Quizás por la situación geográfica de Machachi, perdida en el altiplano y rodeada por las dos dorsales andinas, por la estación del año, propensa a neblinas, lluvias y cielos plomizos, por la idiosincrasia de la gente serrana, o porque el elemento fundamental del festejo es el caballo, lo cierto, es que el colorido de la fiesta toma matices oscuros, avivados esporádicamente por el rojo sangre del poncho de algún “chagra” o por el blanco níveo de las llamas que acompañan a los diferentes grupos.
Junto a lo agreste de la celebración, el matiz religioso tan típico de los incas, que mezclas los ritos ancestrales de sus antepasados con la nueva religión impuesta por los conquistadores. En ellos la virgen es pequeña y morena como las mujeres de su tierra y los santos están entroncados en las fábulas milagrosas propias de cada zona. A lo largo de la calle principal, y tras presentarse a las autoridades locales en la plaza mayor, los integrantes de las diferentes haciendas descienden a rendir pleitesía al santo situado a la salida del pueblo.
Es impresionante contemplar esos grupos de hombres, mujeres y niños ataviados con ponchos oscuros y luciendo sus mejores galas caballísticas, recorrer las calles haciendo sonar las herraduras de sus bestias sobre el empedrado, lanzarse al galope, al paso o al trote, hacer caracolear a sus corceles, o manejar el lazo.

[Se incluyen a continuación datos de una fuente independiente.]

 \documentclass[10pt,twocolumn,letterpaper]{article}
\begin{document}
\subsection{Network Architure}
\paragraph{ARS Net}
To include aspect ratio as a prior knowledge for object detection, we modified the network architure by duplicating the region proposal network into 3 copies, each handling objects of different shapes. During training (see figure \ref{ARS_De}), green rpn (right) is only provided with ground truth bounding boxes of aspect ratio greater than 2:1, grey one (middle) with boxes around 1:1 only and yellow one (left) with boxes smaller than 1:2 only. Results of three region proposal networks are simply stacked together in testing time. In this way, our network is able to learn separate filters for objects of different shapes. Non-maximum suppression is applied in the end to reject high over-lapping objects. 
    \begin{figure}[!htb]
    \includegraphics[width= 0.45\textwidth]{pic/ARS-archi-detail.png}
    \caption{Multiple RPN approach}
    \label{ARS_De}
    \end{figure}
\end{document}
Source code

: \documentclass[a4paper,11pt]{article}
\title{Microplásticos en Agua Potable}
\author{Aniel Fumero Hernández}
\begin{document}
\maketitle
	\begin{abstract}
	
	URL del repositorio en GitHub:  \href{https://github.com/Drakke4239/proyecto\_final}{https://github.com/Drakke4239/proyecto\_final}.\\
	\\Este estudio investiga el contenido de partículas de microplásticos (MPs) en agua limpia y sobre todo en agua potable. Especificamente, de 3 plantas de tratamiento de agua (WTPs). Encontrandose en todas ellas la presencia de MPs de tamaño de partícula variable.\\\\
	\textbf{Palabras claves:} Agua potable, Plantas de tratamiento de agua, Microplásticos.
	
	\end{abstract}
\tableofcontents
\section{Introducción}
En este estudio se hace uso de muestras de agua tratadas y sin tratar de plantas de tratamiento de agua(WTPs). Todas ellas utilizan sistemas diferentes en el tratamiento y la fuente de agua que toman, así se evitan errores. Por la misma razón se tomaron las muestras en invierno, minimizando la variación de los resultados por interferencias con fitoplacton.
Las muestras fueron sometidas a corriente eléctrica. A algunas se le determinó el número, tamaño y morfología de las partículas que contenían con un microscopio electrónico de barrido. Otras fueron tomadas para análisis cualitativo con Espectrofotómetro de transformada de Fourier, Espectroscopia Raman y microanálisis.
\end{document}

Lo es más al analizar detenidamente la estampa de los integrantes de cada hacienda: en cabeza y montando briosos caballos, detrás los capataces, y por último los “chagras” portando animales, productos del campo y artesanía típica para ofrecer al santo.
A mí, espectador perdido de la fiesta me sorprendió tanto la belleza de los hombres, dueños de grandes haciendas ganaderas y expertos caballistas, como la dureza y habilidad de los chagras, que sobre tordos animales, casi siempre saturados de “chicha” y “duro” recorren velozmente las calles sin crear problemas ni producir accidentes.

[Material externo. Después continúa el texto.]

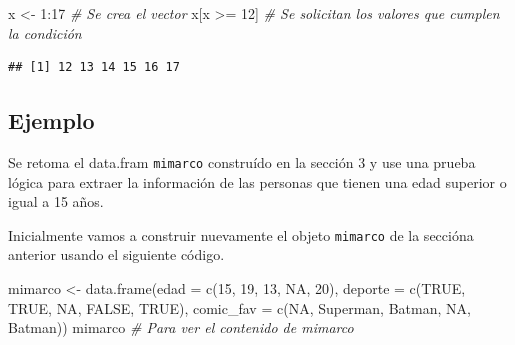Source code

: \documentclass[
]{book}
\newenvironment{Shaded}{\begin{snugshade}}{\end{snugshade}}
\newcommand{\AttributeTok}[1]{\textcolor[rgb]{0.77,0.63,0.00}{#1}}
\newcommand{\CommentTok}[1]{\textcolor[rgb]{0.56,0.35,0.01}{\textit{#1}}}
\newcommand{\ConstantTok}[1]{\textcolor[rgb]{0.00,0.00,0.00}{#1}}
\newcommand{\DecValTok}[1]{\textcolor[rgb]{0.00,0.00,0.81}{#1}}
\newcommand{\FunctionTok}[1]{\textcolor[rgb]{0.00,0.00,0.00}{#1}}
\newcommand{\NormalTok}[1]{#1}
\newcommand{\OtherTok}[1]{\textcolor[rgb]{0.56,0.35,0.01}{#1}}
\newcommand{\SpecialCharTok}[1]{\textcolor[rgb]{0.00,0.00,0.00}{#1}}
\newcommand{\StringTok}[1]{\textcolor[rgb]{0.31,0.60,0.02}{#1}}
\begin{document}
\begin{Shaded}
\begin{Highlighting}[]
\NormalTok{x }\OtherTok{\textless{}{-}} \DecValTok{1}\SpecialCharTok{:}\DecValTok{17}  \CommentTok{\# Se crea el vector}
\NormalTok{x[x }\SpecialCharTok{\textgreater{}=} \DecValTok{12}\NormalTok{]  }\CommentTok{\# Se solicitan los valores que cumplen la condición}
\end{Highlighting}
\end{Shaded}

\begin{verbatim}
## [1] 12 13 14 15 16 17
\end{verbatim}

\hypertarget{ejemplo-7}{%
\subsection*{Ejemplo}\label{ejemplo-7}}

Se retoma el data.fram \texttt{mimarco} construído en la sección 3 y use una prueba lógica para extraer la información de las personas que tienen una edad superior o igual a 15 años.

Inicialmente vamos a construir nuevamente el objeto \texttt{mimarco} de la seccióna anterior usando el siguiente código.

\begin{Shaded}
\begin{Highlighting}[]
\NormalTok{mimarco }\OtherTok{\textless{}{-}} \FunctionTok{data.frame}\NormalTok{(}\AttributeTok{edad =} \FunctionTok{c}\NormalTok{(}\DecValTok{15}\NormalTok{, }\DecValTok{19}\NormalTok{, }\DecValTok{13}\NormalTok{, }\ConstantTok{NA}\NormalTok{, }\DecValTok{20}\NormalTok{), }
                      \AttributeTok{deporte =} \FunctionTok{c}\NormalTok{(}\ConstantTok{TRUE}\NormalTok{, }\ConstantTok{TRUE}\NormalTok{, }\ConstantTok{NA}\NormalTok{, }\ConstantTok{FALSE}\NormalTok{, }\ConstantTok{TRUE}\NormalTok{),}
                      \AttributeTok{comic\_fav =} \FunctionTok{c}\NormalTok{(}\ConstantTok{NA}\NormalTok{, }\StringTok{\textquotesingle{}Superman\textquotesingle{}}\NormalTok{, }\StringTok{\textquotesingle{}Batman\textquotesingle{}}\NormalTok{, }\ConstantTok{NA}\NormalTok{, }\StringTok{\textquotesingle{}Batman\textquotesingle{}}\NormalTok{))}
\NormalTok{mimarco  }\CommentTok{\# Para ver el contenido de mimarco}
\end{Highlighting}
\end{Shaded}
\end{document}
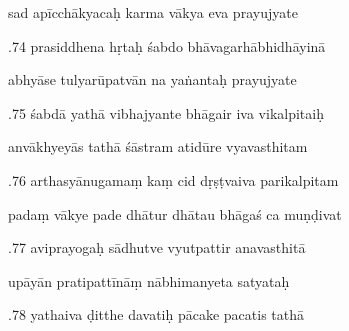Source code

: \documentclass[article,12pt,a4paper]{memoir}%
\newcounter{parCount}
\begin{document}
	  
	  \pstart \leavevmode%
	sad apīcchākyacaḥ karma vākya eva prayujyate 
	{}
	\pend%
      

	  
	  \pstart {}.74 prasiddhena hṛtaḥ śabdo   bhāvagarhābhidhāyinā 
	{}
	\pend%
      

	  
	  \pstart \leavevmode%
	abhyāse tulyarūpatvān na yaṅantaḥ prayujyate 
	{}
	\pend%
      

	  
	  \pstart {}.75 śabdā yathā vibhajyante bhāgair iva vikalpitaiḥ 
	{}
	\pend%
      

	  
	  \pstart \leavevmode%
	anvākhyeyās tathā śāstram atidūre vyavasthitam 
	{}
	\pend%
      

	  
	  \pstart {}.76 arthasyānugamaṃ kaṃ cid dṛṣṭvaiva parikalpitam 
	{}
	\pend%
      

	  
	  \pstart \leavevmode%
	padaṃ vākye pade dhātur dhātau bhāgaś ca muṇḍivat 
	{}
	\pend%
      

	  
	  \pstart {}.77 aviprayogaḥ sādhutve vyutpattir anavasthitā 
	{}
	\pend%
      

	  
	  \pstart \leavevmode%
	upāyān pratipattīnāṃ nābhimanyeta satyataḥ 
	{}
	\pend%
      

	  
	  \pstart {}.78 yathaiva ḍitthe davatiḥ pācake pacatis tathā 
	{}
	\pend%
      
\end{document}
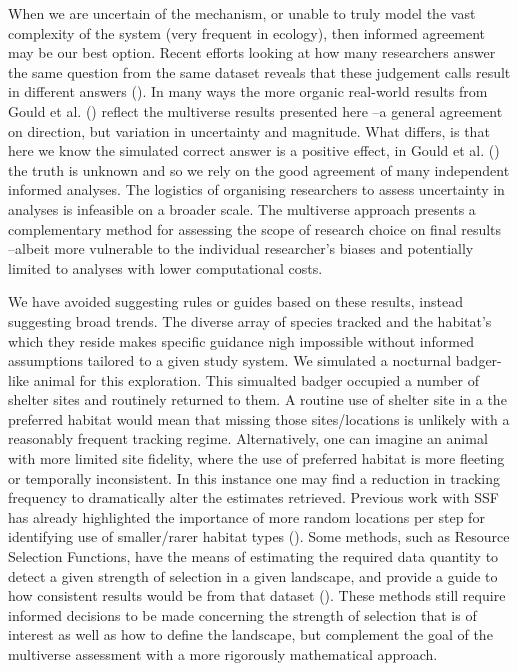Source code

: \documentclass[10pt,a4paper]{article}
\begin{document}
When we are uncertain of the mechanism, or unable to truly model the vast complexity of the system (very frequent in ecology), then informed agreement may be our best option.
Recent efforts looking at how many researchers answer the same question from the same dataset reveals that these judgement calls result in different answers ().
In many ways the more organic real-world results from Gould et al. () reflect the multiverse results presented here --a general agreement on direction, but variation in uncertainty and magnitude.
What differs, is that here we know the simulated correct answer is a positive effect, in Gould et al. () the truth is unknown and so we rely on the good agreement of many independent informed analyses.
The logistics of organising researchers to assess uncertainty in analyses is infeasible on a broader scale.
The multiverse approach presents a complementary method for assessing the scope of research choice on final results --albeit more vulnerable to the individual researcher's biases and potentially limited to analyses with lower computational costs.

We have avoided suggesting rules or guides based on these results, instead suggesting broad trends.
The diverse array of species tracked and the habitat's which they reside makes specific guidance nigh impossible without informed assumptions tailored to a given study system.
We simulated a nocturnal badger-like animal for this exploration.
This simualted badger occupied a number of shelter sites and routinely returned to them.
A routine use of shelter site in a the preferred habitat would mean that missing those sites/locations is unlikely with a reasonably frequent tracking regime.
Alternatively, one can imagine an animal with more limited site fidelity, where the use of preferred habitat is more fleeting or temporally inconsistent.
In this instance one may find a reduction in tracking frequency to dramatically alter the estimates retrieved.
Previous work with SSF has already highlighted the importance of more random locations per step for identifying use of smaller/rarer habitat types ().
Some methods, such as Resource Selection Functions, have the means of estimating the required data quantity to detect a given strength of selection in a given landscape, and provide a guide to how consistent results would be from that dataset ().
These methods still require informed decisions to be made concerning the strength of selection that is of interest as well as how to define the landscape, but complement the goal of the multiverse assessment with a more rigorously mathematical approach.
\end{document}
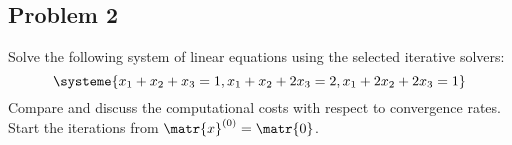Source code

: \subsection{Problem 2}%
\label{sec:problem_2}
Solve the following system of linear equations using the selected iterative solvers:
\begin{equation*}
  \systeme{x_1+x_2+x_3=1,x_1+x_2+2x_3=2,x_1+2x_2+2x_3=1}
\end{equation*}
Compare and discuss the computational costs with respect to convergence rates.
Start the iterations from $\matr{x}^{(0)}=\matr{0}$.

A lo largo de la mañana, los representantes de las haciendas más renombradas de la sierra, los de Solanda, Huaricama, Januharaco, Huagrahuasí y otras, lucieron sus galas y su porte sobre Machachi. Con el paso del tiempo, el gentío fue amalgamándose, el licor hermanó a hombres y mujeres. La fiesta, que empezó ordenada y jovial, fue perdiendo su poderío y pujanza. El pueblo fue lentamente despoblándose, cada grupo, tras participar en el rodeo, retornó a su hacienda a festejar, comiendo y bebiendo, su día grande. Los turistas se refugiaron en los distintos hostales y salones de la carretera y los grupos étnicos serranos tomaron los prados y las calles como centro de reunión o como restaurante campestre.
Cuando por la tarde, envuelto en esa lluvia fría de la sierra abandoné Machachi, el pueblo había retomado su normalidad, solo quedaban calles vacías, sucias tras la fiesta de la mañana, ambiente gris y plomizo, algún que otro borracho tirado en el asfalto y grupos familiares retirándose silenciosamente hacia sus casas.
No sé si por mi estado, o por el gris-oscuro del ambiente y de la gente, la fiesta de la chagrería había quedado en mi mente como algo agreste y frío. Quizás fuera cierto, tal vez así se representaba la dureza de esos serranos que viven, comen y duermen sobre sus monturas, que se cubren del frío bajo sus grandes ponchos y que se confortan con el calor del “duro” y con la doma de esos animales bravíos, para ellos amigos y compañeros inseparables.